Intervista a Massimo Mariotti, ex dell'Amatori Vercelli

Scritto da Redazione - Pubblicato il 27/06/2011 - Ultima modifica
Un uomo chiamato hockey

Ha vestito le maglie di dieci società italiane ed è stato in grado, da giocatore-allenatore del Follonica, di portare in Italia la Coppa dei Campioni di hockey su pista. Mai nessuno come lui, un’autentica icona di una disciplina sportiva che non è mai riuscita a sfondare nelle grandi città. Massimo Mariotti ha 47 anni e il 14 giugno ha regalato il primo scudetto al Centro Giovani Calciatori Viareggio. In pista anche il vercellese Davide Motaran.
Mariotti, ma è vero che gioca ancora?
Qualche spezzone lo faccio. Direi, senza presunzione, che me la cavo.
Il nostro Davide Motaran come va?
Bene, bene: ha realizzato una ventina di reti.
Secondo lei quali sono le cause della crisi che negli anni ha colpito Novara e Vercelli?
La mancanza di persone in grado di investire e credere nell’hockey.
Ma è bastato un derby con in palio la qualificazione alle semifinali playoff per la promozione in A1 per riportare il grande pubblico al palazzetto.
Ciò vuol dire che la passione a Vercelli e Novara non manca e non finirà mai. I tifosi di queste due città sono competenti, numerosi e fantastici. Lo dice uno che è stato sulle due sponde.
A Novara arrivò nel 1983/84...
Avevo 19 anni e per me Novara rappresentava il primo grande palcoscenico. Fu subito dura perché davanti avevamo l’Amatori Vercelli dei big Martinazzo e Girardelli. Ma ricordo che vincemmo, a sorpresa, il derby di andata per 8-2 e gettammo le basi per allestire una grande squadra. Infatti nelle due annate successive conquistammo uno scudetto, due Coppe Italia e una Coppa Cers.
Senta, gli anni ’80 sono stati i migliori dell’hockey su pista. Però questo sport non sfondò.
Chi stava al potere non fu lungimirante e perse una grande occasione.
La prima volta di Mariotti a Vercelli è stata quasi una toccata e fuga...

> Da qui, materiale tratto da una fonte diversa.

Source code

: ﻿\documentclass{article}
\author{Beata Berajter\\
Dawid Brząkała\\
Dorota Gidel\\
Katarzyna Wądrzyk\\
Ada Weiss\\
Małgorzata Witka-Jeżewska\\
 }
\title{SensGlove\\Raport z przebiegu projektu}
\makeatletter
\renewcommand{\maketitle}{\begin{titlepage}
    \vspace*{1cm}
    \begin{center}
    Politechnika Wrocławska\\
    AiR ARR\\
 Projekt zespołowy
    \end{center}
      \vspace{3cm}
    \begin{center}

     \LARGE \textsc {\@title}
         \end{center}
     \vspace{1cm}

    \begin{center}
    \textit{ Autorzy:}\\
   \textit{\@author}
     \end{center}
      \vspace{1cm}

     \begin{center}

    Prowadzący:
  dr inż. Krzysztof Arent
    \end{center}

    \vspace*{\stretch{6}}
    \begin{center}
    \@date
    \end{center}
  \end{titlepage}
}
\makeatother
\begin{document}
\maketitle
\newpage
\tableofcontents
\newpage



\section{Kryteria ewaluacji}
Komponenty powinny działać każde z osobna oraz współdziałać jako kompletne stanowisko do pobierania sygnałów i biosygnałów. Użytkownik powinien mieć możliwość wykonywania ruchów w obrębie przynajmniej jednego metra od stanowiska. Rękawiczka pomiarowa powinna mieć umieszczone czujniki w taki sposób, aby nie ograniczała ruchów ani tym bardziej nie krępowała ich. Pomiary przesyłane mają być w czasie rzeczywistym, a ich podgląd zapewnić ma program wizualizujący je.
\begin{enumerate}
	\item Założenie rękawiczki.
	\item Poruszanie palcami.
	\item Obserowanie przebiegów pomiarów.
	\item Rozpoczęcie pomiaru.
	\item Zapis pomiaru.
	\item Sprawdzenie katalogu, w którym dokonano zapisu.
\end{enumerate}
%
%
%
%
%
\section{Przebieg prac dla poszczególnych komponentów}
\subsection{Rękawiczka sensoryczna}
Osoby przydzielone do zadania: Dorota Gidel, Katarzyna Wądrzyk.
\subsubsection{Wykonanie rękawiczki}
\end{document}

Siamo nel 1987/88. Mi volle a tutti i costi il d.s. Gianni Torazzo, che aveva promesso al presidente Giuseppe Domenicale che con il mio arrivo l’Amatori avrebbe vinto in campo europeo. E fu proprio così. Conquistammo la Coppa Cers e Vercelli impazzì di gioia.
A Vercelli, dopo una lunga serie di successi con Monza, Seregno e Novara, tornò nel 1995/96.
Mi chiamò il presidente Lorenzo Piccioni. I programmi erano ambiziosi e venne allestita una squadra molto forte, ma in tre anni arrivammo sempre dietro al Novara sia in campionato che in Coppa Italia. Nell’ultima stagione nella Final four di Champions League a Vercelli in semifinale però superammo gli azzurri per 4-3 con una rete straordinaria dell’amico Crudeli. Nel match decisivo fummo strapazzati 8-1 alla fortissima Igualada, ma per il sottoscritto quella Final four fu sfortunata. Un infortunio mi condizionò parecchio.
Un messaggio ai tifosi dell’Amatori.
A loro soprattutto rivolgo un grazie per il sostegno e l’incitamento che hanno saputo darmi negli anni trascorsi a Vercelli.